Sí se permite un posicionamiento: que la ultraderecha no vea, por favor, La piedad. Lo pide abiertamente. “Esta película es como un hijo: no querría llevar a mi hijo a un colegio del Opus. Pues para proteger la película, no me parece mal desmarcarme de cierto tipo de público”, completa. Será por la película o por lo que sea, pero la maternidad es hoy su metáfora favorita. Y también la forma de que la severidad le vuelva a los ojos y él vuelva a pelearse con el estado del mundo. “La maternidad es un tema complejísimo. Me cuestiono mucho si es razonable traer hoy un hijo al mundo. ¿En qué está pensando esa persona? ¿Traer a alguien a este momento? ¿A este mundo? Entiendo el instinto animal de reproducirse como cualquier especie, como cualquier virus. Pero es un acto completamente egoísta: tu hijo, hije o hija va a vivir un mundo horrible. Y tú lo traes sin preguntarle si quiere venir”.

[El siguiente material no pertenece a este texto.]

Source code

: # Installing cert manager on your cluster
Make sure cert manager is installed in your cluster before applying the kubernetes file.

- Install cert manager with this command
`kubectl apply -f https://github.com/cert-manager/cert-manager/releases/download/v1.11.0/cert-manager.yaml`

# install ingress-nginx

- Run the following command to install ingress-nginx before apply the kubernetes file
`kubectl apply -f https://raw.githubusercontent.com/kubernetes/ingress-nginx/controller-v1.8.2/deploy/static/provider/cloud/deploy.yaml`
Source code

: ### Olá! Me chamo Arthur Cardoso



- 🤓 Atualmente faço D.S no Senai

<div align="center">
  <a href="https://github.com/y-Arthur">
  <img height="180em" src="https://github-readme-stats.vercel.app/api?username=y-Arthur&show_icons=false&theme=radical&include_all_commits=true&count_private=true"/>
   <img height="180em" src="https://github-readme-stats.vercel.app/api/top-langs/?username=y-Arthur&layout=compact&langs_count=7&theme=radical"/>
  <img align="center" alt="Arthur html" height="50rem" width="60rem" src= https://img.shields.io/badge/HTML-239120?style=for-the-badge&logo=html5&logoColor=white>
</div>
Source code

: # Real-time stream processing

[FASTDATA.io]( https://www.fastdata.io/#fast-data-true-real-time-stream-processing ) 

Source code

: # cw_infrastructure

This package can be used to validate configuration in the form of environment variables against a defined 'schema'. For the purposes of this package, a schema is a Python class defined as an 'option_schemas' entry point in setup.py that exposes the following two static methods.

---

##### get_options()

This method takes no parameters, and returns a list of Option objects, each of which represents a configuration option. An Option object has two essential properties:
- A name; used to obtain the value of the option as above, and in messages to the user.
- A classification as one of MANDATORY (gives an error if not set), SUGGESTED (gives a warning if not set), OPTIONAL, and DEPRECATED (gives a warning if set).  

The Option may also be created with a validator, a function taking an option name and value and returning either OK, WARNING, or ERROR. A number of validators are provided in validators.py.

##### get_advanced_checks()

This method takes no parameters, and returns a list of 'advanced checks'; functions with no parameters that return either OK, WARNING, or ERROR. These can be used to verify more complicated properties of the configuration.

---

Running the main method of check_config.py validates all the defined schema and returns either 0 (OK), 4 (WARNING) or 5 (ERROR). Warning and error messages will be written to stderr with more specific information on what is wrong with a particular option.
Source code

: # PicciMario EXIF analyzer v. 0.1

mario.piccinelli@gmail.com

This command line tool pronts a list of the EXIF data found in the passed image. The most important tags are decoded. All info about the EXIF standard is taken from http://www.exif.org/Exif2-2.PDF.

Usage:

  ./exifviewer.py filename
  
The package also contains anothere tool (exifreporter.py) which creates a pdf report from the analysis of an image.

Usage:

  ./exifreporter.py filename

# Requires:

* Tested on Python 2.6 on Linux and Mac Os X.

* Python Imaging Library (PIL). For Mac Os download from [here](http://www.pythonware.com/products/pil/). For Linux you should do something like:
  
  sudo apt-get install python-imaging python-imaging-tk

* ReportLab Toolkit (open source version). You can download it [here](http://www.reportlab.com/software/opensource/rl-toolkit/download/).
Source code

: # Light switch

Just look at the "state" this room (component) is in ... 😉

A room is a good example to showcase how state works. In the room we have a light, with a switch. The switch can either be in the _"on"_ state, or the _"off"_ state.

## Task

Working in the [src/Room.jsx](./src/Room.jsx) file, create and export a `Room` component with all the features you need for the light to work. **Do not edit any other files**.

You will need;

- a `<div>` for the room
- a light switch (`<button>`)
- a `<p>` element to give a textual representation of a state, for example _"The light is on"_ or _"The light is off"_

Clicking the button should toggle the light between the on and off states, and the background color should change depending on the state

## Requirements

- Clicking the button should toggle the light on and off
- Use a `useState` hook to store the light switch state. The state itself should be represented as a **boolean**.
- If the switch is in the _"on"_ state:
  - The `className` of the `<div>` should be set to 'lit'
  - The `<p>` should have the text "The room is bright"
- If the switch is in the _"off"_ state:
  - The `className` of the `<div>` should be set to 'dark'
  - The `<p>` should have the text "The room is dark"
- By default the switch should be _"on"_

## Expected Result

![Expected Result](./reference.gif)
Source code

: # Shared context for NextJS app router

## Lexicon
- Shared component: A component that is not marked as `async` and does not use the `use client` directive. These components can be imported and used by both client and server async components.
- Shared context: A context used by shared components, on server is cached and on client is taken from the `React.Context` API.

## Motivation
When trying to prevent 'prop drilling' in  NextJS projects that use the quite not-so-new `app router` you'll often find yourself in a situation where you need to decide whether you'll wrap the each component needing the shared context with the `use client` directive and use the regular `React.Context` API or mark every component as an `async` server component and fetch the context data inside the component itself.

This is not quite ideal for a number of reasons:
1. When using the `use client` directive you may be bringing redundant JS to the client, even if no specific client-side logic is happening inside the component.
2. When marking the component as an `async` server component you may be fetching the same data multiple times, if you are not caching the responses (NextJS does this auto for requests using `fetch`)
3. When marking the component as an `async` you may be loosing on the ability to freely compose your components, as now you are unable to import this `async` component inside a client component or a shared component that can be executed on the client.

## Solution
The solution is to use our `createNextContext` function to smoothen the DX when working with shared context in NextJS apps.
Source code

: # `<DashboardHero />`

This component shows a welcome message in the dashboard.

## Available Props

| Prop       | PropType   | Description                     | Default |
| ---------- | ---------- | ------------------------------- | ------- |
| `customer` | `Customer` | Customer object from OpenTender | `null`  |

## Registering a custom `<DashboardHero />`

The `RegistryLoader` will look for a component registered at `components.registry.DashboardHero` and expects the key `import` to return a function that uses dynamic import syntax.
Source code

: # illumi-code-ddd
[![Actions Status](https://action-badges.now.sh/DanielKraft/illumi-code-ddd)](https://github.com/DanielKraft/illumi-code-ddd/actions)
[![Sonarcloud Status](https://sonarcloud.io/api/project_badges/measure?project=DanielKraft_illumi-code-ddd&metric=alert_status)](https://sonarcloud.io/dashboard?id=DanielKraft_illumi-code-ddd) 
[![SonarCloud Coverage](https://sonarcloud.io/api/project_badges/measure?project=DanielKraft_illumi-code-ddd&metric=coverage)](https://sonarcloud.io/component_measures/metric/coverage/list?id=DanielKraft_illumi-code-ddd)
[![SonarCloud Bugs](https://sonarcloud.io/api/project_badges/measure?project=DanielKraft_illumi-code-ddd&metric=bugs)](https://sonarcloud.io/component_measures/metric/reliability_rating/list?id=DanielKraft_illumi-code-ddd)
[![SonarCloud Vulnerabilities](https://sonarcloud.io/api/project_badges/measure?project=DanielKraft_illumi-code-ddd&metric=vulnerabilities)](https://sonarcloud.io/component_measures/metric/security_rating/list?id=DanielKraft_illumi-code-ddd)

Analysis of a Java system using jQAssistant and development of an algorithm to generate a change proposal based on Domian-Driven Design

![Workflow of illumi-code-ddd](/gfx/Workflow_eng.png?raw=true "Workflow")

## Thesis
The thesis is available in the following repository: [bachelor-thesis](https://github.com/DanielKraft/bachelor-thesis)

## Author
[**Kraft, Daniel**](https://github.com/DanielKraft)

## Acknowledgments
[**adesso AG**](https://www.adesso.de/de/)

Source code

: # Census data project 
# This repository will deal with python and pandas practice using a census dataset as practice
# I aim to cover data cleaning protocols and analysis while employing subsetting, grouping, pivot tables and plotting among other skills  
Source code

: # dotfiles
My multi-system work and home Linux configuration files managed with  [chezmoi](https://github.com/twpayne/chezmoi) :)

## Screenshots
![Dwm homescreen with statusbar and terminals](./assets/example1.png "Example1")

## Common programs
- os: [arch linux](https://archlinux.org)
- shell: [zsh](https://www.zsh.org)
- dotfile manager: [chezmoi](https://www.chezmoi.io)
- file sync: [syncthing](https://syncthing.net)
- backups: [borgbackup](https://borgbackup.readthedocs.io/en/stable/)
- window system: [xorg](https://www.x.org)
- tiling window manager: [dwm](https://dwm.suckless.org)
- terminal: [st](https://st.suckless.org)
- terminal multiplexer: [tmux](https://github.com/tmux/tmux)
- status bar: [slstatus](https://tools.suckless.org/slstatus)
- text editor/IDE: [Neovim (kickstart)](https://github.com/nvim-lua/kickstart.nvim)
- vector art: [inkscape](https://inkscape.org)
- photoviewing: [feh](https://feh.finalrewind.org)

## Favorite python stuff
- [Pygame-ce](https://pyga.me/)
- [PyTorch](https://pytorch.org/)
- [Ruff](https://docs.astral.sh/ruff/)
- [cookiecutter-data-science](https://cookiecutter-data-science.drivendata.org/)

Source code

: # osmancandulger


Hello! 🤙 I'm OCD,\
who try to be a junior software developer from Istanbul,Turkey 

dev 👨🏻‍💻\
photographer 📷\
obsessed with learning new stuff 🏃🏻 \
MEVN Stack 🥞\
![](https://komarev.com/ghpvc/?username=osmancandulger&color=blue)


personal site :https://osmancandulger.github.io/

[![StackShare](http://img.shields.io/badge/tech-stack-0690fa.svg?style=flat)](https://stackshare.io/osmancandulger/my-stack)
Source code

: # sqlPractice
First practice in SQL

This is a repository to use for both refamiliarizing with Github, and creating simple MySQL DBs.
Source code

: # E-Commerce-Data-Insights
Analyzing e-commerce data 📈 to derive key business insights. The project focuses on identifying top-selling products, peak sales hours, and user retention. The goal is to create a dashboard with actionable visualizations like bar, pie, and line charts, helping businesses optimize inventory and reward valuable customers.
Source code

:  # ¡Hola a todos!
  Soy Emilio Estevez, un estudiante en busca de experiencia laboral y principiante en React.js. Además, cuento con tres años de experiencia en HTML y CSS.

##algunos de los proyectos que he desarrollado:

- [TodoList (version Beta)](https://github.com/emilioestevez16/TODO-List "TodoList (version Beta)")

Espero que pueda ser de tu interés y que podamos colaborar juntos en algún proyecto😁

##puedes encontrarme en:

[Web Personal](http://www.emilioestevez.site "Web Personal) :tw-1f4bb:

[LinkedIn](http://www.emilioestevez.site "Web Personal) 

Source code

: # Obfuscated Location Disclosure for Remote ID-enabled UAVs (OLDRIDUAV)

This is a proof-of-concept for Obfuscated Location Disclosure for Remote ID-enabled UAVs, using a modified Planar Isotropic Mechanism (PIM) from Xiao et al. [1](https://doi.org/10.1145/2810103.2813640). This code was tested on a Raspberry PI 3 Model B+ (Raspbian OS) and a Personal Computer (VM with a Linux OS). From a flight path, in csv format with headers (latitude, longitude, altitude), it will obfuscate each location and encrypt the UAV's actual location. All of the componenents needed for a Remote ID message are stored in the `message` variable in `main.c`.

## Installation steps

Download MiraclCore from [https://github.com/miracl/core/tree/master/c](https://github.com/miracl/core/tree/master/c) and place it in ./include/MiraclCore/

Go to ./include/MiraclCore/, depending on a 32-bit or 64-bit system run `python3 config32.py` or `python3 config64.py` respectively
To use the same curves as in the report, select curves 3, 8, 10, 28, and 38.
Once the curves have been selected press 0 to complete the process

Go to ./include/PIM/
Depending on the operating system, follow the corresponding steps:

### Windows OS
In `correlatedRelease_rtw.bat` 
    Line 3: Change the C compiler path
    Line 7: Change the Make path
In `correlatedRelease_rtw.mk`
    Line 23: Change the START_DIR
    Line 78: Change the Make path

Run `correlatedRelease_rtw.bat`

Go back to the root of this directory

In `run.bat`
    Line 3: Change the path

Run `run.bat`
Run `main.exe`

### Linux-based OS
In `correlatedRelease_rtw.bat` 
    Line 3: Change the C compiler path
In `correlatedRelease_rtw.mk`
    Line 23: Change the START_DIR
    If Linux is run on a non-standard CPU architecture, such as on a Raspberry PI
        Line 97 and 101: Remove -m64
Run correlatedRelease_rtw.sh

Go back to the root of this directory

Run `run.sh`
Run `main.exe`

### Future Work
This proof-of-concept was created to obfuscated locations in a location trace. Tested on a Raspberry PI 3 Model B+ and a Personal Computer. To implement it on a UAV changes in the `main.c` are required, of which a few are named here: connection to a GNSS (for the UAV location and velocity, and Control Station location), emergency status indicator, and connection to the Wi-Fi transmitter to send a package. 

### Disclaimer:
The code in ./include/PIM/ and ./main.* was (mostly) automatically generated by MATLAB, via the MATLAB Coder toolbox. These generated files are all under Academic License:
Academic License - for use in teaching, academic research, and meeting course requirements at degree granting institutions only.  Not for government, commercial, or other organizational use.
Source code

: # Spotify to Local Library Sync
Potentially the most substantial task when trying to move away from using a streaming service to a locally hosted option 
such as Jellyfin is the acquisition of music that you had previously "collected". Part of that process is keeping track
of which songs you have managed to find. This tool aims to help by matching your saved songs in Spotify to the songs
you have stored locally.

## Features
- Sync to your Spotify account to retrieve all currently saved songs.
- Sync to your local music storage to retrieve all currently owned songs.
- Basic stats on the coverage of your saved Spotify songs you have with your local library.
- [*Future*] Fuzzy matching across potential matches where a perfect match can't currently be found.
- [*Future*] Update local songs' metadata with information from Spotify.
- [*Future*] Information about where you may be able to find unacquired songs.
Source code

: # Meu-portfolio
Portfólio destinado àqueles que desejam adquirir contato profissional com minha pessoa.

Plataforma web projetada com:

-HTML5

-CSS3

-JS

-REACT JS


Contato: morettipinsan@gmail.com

–¿Esa pérdida de control le parece grave?
–Por eso el suicidio [tema recurrente en Pieles y La piedad] es un problema tan grande en la actualidad. Yo he pensado muchísimas veces en suicidarme. Muchísimas.
–¿Para disgusto de la gente a la que cae bien?
–No caigo tan bien.
–Hay agrupaciones que abogan directamente por dejarnos extinguir, más en masa.
–Estaría muy bien acabar con la humanidad. Pero como somos un puto virus, no va a pasar. Aunque haya una guerra horrible, que ya la hay; aunque nos estemos muriendo, que nos morimos, nos reproduciremos. Es curioso cómo el ser humano va a luchar hasta el fin de sus días por una libertad que no existe. Por una paz que no existe. Todo por amor a sus hijos. Es el horror.
También en La piedad el mundo es un horror, pero un horror personal, hiperestilizado y controlado. Sirve a la vez de desahogo y refugio para quien lo haya creado. Y ahí puede haber una pista del bajón que sufre ahora Casanova. “En la vida real no puedes justificar determinados actos ni entenderlos demasiado. Algunos ni tienen explicación”, dice. “Pero el arte es el lugar donde puedes buscar la respuesta a cosas que no tienen explicación, inventarte la respuesta y crear tu propio mundo casi como escapatoria. Para vivir en un lugar mucho más confortable para lo mismo que la vida real”. Ahora, ese lugar le suelta la mano. Pasa de ser algo que él ha creado a algo que él debe ver marchar. Como cualquier hijo. El sueño “muy, muy, muy triste” de cualquier madre.